Victims and activists for justice have been calling for a court to try those accused of war crimes for decades. A post-war truth and reconciliation commission in 2009 identified a list of people to be prosecuted for war crimes, but the government didn’t take action. Justice was a key issue in the presidential election last year, helping Boakai defeat soccer great and then President George Weah.

Liberia War

Joseph Boakai, then Vice-President of Liberia, addresses the 64th session of the General Assembly at United Nations headquarters Friday, Sept. 25, 2009. Liberia’s President Joseph Boakai has signed a resolution to create a long-awaited war crimes court to deliver justice to the victims of the country’s two civil wars, characterized by the widespread and systematic use of mass killings, torture and sexual violence. (AP Photo/Mary Altaffer)

Liberia began as a settlement for freed slaves from the United States in 1822, but declared itself an independent nation 25 years later. The resolution calls for international donors to fund the court. A number of legal steps still need that need to happen for an independent and effective court to be set up.

Beth Van Schaack, the U.S. envoy for global criminal justice, said the U.S. would fund the court, if it was set up appropriately, and other donors had also expressed an interest in supporting it once a framework and other details were clear.

“For many citizens of Liberia, they see this as essential to a larger project establishing the rule of law in Liberia, so that there’s faith in institutions,” she said.

Human Rights Watch and other civil society groups published a joint report a year ago calling on the Biden administration to push Liberian officials to set up the long-awaited court and fund its operations.

“Liberian activists have been calling for accountability for these crimes for nearly two decades,” said Lindsay Bailey, a human rights lawyer with the San Francisco-based Center for Justice and Accountability. “It is necessary to give victims justice and a full account of what happened to their loved ones. Accountability also helps to build respect for the rule of law and a durable peace.”

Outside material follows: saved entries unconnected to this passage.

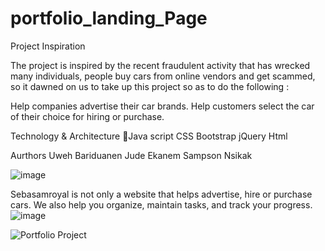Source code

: # portfolio_landing_Page

Project Inspiration

The project is inspired by the recent fraudulent activity that has wrecked many individuals, people buy cars from online vendors and get scammed, so it dawned on us to take up this project so as to do the following :

Help companies advertise their car brands.
Help customers select the car of their choice for hiring or purchase.

Technology & Architecture
Java script
CSS
Bootstrap
jQuery
Html

Aurthors
Uweh Bariduanen
Jude Ekanem
Sampson Nsikak


![image](https://github.com/Uwehbaridu/portfolio_landing_Page/assets/114431610/af69e179-7828-4c61-a4d9-4b5960be1369)

Sebasamroyal is not only a website that helps advertise, hire or purchase cars. We also help you organize, maintain tasks, and track your progress.
![image](https://github.com/Uwehbaridu/portfolio_landing_Page/assets/114431610/f1c28882-8fbd-4961-846b-71ade751dfb9)

![Portfolio Project](https://github.com/Uwehbaridu/portfolio_landing_Page/assets/114431610/7529a043-40bd-4648-97f1-4d537c642be7)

Liberia’s post-war truth and reconciliation committee listed eight people as leaders of warring factions, including two who currently serve in the senate. Both signed off on the resolution, including ex-warlord and Sen. Prince Johnson, who said he supported it because his constituents needed justice. Johnson was also named first on the committee’s list of “most notorious perpetrators” and is accused of killing, extortion, massacre, torture and rape among other charges.

Among the other leaders named by the committee in 2009 was Charles Taylor, a former president. Taylor is in jail in the United Kingdom, serving a 50-year sentence for war crimes including murder, rape and using child soldiers. He was the first former head of state convicted by an international war crimes court since World War II.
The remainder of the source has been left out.